Tuesday, October 18, 2011
nsa.gov--we got the cheapest routes!
Dear National Security Agency, this post is not against you and has probably nothing to do with what you are doing in the real life. Anyway, this story is so good that it could be true, and I want to share it. Feel free to replace NSA with the service provider or government agency of your choice and the country of your choice!
I was always wondering how you can get access to phone calls for the purpose of recording them and hopefully finding some interesting content. It seems there is an easy way: become an Internet Telephone Service Provider (ITSP)! All you have to do is bid for the destinations that you are interested in. For example, you want to record all phone calls that go to Afghanistan? Well, just start bidding for the traffic based on the destination patterns. Or you want to record all phone calls to a specific number? Just bid for that number, I think the prefix can be longer than just a few digits so why not the whole number? Everything is pretty much automated these days, for example check out the Voice Peering Fabric (VPF) which handles tremendous amounts of traffic. It would be interesting how quickly they can change the routes, maybe if you know someone is about to place a call, quickly bid for the route and bingo! That would save a lot of money for the unwanted traffic and the work to work through all the recordings.

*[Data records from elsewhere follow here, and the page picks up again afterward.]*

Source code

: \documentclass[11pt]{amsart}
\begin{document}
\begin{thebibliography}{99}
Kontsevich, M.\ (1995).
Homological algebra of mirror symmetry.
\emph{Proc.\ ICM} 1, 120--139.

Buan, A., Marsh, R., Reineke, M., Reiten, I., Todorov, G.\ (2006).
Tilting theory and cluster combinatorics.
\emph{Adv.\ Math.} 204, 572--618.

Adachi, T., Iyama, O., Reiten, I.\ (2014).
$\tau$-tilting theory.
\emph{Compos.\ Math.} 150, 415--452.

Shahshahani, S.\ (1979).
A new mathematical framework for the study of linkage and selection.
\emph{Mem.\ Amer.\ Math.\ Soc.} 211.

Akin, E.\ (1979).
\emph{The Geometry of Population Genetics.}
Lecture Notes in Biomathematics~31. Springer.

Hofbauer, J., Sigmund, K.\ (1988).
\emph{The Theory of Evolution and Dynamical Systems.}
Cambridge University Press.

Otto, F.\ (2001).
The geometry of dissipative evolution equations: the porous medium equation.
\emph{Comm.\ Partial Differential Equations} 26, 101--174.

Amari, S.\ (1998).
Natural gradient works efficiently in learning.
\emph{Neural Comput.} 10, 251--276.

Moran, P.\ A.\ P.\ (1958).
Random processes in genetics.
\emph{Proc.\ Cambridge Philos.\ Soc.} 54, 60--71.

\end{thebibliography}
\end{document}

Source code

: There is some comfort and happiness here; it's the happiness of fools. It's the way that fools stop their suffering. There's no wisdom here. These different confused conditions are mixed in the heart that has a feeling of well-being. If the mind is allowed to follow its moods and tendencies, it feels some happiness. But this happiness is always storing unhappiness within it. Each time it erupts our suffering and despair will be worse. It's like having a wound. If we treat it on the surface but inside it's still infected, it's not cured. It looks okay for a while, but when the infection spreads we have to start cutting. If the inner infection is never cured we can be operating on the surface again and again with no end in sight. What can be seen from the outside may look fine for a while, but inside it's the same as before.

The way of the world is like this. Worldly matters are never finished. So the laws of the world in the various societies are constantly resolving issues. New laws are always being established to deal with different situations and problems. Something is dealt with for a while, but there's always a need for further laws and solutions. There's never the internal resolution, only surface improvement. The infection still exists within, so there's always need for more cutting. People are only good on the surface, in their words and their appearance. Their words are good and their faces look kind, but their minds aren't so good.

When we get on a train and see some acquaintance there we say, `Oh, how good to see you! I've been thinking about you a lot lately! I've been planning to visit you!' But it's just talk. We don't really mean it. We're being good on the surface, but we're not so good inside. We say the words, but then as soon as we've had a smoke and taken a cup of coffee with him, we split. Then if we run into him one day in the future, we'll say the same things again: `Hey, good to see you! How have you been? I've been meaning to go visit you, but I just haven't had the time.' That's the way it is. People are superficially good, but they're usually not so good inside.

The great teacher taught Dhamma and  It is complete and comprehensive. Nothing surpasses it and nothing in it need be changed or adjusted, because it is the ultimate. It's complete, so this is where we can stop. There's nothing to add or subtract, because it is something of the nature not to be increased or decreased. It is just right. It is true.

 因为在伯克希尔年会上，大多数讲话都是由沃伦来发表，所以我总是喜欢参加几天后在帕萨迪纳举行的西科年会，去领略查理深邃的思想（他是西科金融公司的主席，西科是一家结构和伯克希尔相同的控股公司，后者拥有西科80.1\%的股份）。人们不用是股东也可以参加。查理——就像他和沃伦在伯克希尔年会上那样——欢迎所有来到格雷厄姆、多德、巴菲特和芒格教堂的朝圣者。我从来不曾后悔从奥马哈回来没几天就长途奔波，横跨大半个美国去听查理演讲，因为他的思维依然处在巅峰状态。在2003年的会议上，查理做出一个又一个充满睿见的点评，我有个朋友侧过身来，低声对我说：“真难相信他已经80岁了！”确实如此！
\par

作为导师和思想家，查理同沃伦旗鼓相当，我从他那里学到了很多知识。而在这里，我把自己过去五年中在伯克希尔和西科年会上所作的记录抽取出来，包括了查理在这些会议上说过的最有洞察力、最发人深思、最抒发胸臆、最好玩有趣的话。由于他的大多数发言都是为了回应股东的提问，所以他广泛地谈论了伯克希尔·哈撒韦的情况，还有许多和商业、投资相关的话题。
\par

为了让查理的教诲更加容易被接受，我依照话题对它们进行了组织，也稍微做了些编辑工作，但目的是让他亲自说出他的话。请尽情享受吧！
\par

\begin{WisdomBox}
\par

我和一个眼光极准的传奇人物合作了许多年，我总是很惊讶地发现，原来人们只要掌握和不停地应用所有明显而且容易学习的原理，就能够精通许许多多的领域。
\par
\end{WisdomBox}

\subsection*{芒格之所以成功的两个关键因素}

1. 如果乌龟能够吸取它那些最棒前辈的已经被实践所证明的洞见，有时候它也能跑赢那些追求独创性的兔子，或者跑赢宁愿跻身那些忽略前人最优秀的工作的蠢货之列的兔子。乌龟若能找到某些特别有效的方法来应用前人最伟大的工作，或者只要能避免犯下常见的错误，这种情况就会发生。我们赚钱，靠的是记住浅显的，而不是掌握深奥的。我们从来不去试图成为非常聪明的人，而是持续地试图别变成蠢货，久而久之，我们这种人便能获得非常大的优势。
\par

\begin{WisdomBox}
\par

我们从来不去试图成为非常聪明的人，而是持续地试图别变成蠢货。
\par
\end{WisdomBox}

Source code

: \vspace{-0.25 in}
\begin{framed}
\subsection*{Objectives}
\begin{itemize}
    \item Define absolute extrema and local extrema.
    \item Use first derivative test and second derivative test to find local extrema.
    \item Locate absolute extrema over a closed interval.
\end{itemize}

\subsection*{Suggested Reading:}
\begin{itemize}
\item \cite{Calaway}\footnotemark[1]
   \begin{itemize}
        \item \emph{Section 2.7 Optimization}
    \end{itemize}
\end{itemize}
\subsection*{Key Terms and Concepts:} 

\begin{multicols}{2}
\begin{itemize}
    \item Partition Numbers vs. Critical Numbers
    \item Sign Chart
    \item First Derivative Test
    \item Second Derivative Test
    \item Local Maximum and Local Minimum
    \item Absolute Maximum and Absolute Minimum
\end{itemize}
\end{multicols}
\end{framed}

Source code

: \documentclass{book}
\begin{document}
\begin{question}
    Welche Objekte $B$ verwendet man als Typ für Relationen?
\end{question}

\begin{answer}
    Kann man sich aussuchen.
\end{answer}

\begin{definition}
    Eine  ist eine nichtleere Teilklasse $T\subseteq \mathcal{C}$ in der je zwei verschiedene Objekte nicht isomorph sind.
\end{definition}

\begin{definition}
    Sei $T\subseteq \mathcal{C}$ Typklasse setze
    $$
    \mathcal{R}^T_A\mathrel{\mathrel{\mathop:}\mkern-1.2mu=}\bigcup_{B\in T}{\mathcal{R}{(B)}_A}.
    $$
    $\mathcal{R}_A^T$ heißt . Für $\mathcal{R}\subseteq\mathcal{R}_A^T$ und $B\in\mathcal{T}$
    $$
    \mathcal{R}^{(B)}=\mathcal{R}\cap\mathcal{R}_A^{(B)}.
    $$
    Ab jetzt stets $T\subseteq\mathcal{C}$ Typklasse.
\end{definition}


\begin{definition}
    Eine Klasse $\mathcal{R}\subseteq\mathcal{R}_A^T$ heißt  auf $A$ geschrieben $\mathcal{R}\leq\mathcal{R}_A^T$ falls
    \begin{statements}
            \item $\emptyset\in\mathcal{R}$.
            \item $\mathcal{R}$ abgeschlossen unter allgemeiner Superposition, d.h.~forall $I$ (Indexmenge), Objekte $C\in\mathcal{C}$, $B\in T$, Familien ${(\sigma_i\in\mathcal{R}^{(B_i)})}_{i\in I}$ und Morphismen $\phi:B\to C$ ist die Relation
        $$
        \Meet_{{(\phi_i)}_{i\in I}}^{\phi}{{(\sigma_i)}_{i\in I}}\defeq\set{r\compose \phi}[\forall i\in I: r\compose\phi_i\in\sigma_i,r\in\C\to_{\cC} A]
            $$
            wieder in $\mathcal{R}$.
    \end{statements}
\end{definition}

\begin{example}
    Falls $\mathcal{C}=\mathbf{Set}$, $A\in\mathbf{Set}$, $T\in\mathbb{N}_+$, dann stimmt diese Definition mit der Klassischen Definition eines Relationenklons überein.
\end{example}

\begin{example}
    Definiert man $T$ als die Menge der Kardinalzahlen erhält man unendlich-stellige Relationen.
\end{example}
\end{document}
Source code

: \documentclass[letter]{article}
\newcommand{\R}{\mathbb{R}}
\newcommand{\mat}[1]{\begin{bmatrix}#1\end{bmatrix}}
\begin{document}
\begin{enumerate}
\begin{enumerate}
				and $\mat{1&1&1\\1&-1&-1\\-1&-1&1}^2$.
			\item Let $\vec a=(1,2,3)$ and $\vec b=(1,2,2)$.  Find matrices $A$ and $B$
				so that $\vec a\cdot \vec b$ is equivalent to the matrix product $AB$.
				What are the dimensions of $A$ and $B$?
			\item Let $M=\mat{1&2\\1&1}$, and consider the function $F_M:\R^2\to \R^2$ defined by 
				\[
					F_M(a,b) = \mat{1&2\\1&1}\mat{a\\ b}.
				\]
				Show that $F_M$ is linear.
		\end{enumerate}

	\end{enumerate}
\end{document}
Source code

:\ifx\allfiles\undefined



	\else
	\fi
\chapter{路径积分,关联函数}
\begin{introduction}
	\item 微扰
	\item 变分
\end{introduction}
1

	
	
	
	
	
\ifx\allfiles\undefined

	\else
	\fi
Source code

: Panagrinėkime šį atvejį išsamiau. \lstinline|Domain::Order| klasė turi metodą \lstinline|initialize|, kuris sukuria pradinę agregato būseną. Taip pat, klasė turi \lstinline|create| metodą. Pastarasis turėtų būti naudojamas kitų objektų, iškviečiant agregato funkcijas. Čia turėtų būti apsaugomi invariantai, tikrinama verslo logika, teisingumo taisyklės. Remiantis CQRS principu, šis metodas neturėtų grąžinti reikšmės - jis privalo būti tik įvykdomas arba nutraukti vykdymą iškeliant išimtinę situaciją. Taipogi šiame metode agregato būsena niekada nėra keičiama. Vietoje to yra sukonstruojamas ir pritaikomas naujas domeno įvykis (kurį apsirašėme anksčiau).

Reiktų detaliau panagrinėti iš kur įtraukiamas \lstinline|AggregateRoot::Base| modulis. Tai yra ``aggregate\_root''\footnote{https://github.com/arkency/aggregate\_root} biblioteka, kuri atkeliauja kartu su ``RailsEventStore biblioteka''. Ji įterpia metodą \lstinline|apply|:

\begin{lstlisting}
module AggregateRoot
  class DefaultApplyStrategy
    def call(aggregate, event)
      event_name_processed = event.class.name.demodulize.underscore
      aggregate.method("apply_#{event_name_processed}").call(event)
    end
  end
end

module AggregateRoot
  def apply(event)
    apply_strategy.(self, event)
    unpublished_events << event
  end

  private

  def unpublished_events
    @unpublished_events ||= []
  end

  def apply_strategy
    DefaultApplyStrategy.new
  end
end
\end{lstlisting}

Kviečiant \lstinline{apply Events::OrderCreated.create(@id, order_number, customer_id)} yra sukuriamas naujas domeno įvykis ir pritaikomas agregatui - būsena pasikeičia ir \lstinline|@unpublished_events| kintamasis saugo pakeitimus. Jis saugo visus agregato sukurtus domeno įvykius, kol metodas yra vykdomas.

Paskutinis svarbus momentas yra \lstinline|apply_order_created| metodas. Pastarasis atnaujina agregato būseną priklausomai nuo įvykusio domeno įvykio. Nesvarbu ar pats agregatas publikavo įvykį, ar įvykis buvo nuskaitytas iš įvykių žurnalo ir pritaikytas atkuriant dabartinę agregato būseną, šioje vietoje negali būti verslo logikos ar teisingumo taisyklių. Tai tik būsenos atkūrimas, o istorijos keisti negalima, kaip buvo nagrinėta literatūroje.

Also, what you get as the new service provider, is also the phone number people are calling from, also making it easier to find out if the call is interesting or not.
Maybe guys like the VPF should also support bidding for source-based numbers, so that you can filter for only the traffic from the people that you are interested in. This might sound like a bold request, and it would be really difficult to explain that with anything else than the interest of recording.
The other way to do that is to run a PBX in the country of your choice and oopsss, you picked a trivial password. I am sure sooner or later the "friendly VoIP scanner" will find you, and give you lots of traffic for the country. Then also the recording part will be trivial. Okay, in this case you would make no money, but at least it is only national traffic that you have to terminate. Usually this is cheaper that international traffic, especially in some countries of specific interest these days.
So what does this have to do with the snom m9? Not much. The m9 does support the usual encryption mechanisms like SRTP and TLS; but what is it good for when your service provider just translates everything into plain unencrypted traffic and sends it to a service provider that you cannot control at all? Even ZRTP is usually not the solution. Most service providers will terminate the ZRTP at a kind of session border controller (which you have to trust and you will do that), and then it will go South from there.